Data for analysis.
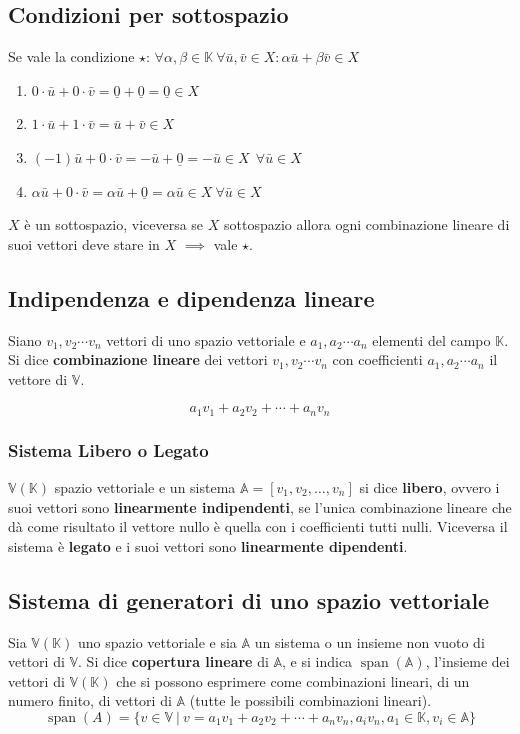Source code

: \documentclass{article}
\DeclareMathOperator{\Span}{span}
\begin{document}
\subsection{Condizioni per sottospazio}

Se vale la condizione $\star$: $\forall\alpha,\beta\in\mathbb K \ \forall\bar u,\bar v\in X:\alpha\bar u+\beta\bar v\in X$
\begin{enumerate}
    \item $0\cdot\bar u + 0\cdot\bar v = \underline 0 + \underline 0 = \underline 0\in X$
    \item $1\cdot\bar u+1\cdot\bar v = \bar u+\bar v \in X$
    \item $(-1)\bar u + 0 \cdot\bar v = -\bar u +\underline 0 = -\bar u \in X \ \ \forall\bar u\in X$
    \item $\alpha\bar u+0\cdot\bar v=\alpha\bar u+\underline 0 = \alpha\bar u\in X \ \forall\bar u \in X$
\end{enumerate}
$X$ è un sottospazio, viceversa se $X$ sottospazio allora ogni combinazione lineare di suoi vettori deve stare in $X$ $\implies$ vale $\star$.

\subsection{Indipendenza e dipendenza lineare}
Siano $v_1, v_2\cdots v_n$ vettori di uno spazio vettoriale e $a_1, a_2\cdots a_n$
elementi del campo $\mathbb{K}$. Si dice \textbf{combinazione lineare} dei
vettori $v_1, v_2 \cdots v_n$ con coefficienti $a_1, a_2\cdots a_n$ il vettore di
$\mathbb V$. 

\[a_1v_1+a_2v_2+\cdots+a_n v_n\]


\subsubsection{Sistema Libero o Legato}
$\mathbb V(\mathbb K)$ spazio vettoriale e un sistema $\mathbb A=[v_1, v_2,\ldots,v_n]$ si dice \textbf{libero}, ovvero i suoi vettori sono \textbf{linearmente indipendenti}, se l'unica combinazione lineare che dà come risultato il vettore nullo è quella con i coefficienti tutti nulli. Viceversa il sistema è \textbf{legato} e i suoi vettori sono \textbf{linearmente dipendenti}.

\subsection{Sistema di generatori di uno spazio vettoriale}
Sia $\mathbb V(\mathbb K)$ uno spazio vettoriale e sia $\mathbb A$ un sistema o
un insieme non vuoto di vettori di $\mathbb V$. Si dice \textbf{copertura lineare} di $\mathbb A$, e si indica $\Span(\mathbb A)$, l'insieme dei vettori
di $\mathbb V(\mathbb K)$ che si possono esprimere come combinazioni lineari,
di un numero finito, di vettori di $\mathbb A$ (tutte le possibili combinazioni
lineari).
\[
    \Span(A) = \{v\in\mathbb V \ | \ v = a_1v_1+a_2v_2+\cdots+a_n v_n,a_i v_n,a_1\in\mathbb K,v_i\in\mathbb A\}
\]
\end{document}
--
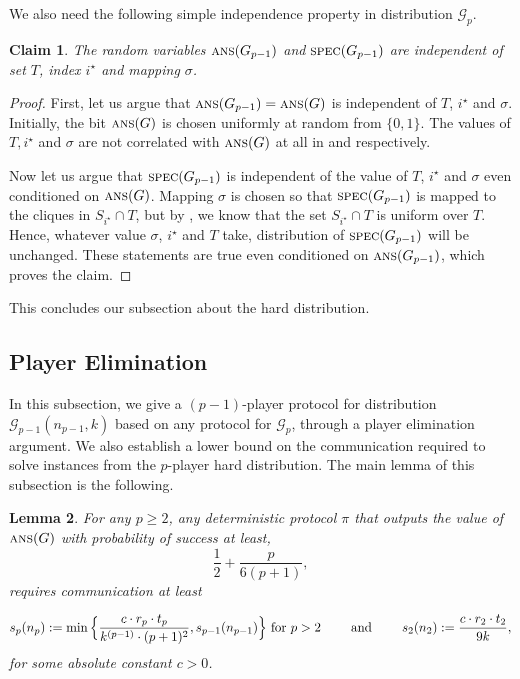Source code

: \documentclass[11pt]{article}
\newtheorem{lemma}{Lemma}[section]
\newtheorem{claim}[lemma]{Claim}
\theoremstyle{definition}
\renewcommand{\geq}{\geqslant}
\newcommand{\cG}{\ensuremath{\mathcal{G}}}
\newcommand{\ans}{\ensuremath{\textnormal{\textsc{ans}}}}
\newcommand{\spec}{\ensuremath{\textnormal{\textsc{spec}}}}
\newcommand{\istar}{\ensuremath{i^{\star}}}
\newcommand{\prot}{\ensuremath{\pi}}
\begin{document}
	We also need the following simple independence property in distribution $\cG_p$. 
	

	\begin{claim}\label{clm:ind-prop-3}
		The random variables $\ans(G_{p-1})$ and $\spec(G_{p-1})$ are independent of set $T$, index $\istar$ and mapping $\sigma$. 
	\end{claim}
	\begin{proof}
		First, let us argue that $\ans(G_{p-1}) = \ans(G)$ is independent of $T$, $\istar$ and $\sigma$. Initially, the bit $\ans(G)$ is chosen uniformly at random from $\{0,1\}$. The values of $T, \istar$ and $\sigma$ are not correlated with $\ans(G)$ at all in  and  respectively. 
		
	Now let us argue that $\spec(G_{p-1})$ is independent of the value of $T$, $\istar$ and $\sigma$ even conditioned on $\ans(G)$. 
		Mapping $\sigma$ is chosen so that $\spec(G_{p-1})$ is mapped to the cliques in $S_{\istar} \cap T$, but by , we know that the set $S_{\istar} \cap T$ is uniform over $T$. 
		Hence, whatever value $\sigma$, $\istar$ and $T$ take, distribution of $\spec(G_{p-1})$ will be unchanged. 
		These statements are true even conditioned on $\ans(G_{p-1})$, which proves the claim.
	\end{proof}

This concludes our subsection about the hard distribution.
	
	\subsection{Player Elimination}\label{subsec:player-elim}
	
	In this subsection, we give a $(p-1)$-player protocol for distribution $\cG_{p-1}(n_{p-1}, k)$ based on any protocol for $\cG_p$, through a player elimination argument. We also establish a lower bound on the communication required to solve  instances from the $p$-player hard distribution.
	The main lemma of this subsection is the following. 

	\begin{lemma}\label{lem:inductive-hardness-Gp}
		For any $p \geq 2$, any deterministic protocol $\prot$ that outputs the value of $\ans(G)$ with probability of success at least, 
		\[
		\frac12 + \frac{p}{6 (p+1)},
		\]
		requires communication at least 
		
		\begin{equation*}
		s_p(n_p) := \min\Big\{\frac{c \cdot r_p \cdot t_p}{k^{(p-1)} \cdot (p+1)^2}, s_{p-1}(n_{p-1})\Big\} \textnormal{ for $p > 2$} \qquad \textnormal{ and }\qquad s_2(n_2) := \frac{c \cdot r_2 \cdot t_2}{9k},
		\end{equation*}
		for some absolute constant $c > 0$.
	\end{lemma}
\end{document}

Problem requirements.
In the entries above, find each line containing the string "vettoriale" and copy it.

Answer section.
Siano $v_1, v_2\cdots v_n$ vettori di uno spazio vettoriale e $a_1, a_2\cdots a_n$
$\mathbb V(\mathbb K)$ spazio vettoriale e un sistema $\mathbb A=[v_1, v_2,\ldots,v_n]$ si dice \textbf{libero}, ovvero i suoi vettori sono \textbf{linearmente indipendenti}, se l'unica combinazione lineare che dà come risultato il vettore nullo è quella con i coefficienti tutti nulli. Viceversa il sistema è \textbf{legato} e i suoi vettori sono \textbf{linearmente dipendenti}.
\subsection{Sistema di generatori di uno spazio vettoriale}
Sia $\mathbb V(\mathbb K)$ uno spazio vettoriale e sia $\mathbb A$ un sistema o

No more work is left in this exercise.